━━ DATA RECORDS

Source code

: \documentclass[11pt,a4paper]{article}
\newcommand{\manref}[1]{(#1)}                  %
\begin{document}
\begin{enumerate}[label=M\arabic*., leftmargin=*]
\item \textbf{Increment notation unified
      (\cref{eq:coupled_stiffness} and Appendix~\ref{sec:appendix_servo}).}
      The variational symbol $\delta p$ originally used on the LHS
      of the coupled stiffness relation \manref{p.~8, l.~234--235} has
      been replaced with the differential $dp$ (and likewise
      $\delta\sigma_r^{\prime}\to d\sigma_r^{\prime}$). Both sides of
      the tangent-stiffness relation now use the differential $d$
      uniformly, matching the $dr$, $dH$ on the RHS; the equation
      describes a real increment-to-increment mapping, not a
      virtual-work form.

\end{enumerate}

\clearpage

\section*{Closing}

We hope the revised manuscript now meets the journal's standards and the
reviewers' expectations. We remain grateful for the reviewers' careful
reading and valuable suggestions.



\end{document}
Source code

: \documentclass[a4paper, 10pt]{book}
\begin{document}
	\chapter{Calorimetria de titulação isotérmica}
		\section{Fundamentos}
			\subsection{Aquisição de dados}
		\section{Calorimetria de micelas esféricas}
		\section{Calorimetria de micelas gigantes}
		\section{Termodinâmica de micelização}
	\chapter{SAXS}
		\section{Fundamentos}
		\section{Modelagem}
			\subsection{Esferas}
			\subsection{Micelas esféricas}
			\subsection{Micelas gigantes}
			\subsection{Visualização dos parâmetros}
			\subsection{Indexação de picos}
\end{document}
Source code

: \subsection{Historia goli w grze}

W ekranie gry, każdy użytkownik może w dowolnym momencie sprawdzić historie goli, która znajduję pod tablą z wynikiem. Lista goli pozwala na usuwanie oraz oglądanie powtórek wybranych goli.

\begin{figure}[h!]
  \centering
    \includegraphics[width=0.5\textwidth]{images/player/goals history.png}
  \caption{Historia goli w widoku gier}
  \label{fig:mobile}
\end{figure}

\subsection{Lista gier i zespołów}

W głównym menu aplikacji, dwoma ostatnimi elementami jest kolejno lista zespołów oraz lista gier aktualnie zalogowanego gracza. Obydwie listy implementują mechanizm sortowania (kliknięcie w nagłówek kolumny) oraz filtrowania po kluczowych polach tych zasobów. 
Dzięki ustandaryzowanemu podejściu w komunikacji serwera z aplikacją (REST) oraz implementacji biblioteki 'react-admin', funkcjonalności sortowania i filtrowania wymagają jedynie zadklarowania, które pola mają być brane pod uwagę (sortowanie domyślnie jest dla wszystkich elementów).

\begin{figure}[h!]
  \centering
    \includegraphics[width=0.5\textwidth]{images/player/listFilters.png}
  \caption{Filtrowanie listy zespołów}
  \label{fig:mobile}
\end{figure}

━━━━

ASSIGNMENT
Copy all lines from the material that include "goli".

EXERCISE SOLUTION
: \subsection{Historia goli w grze}
W ekranie gry, każdy użytkownik może w dowolnym momencie sprawdzić historie goli, która znajduję pod tablą z wynikiem. Lista goli pozwala na usuwanie oraz oglądanie powtórek wybranych goli.
  \caption{Historia goli w widoku gier}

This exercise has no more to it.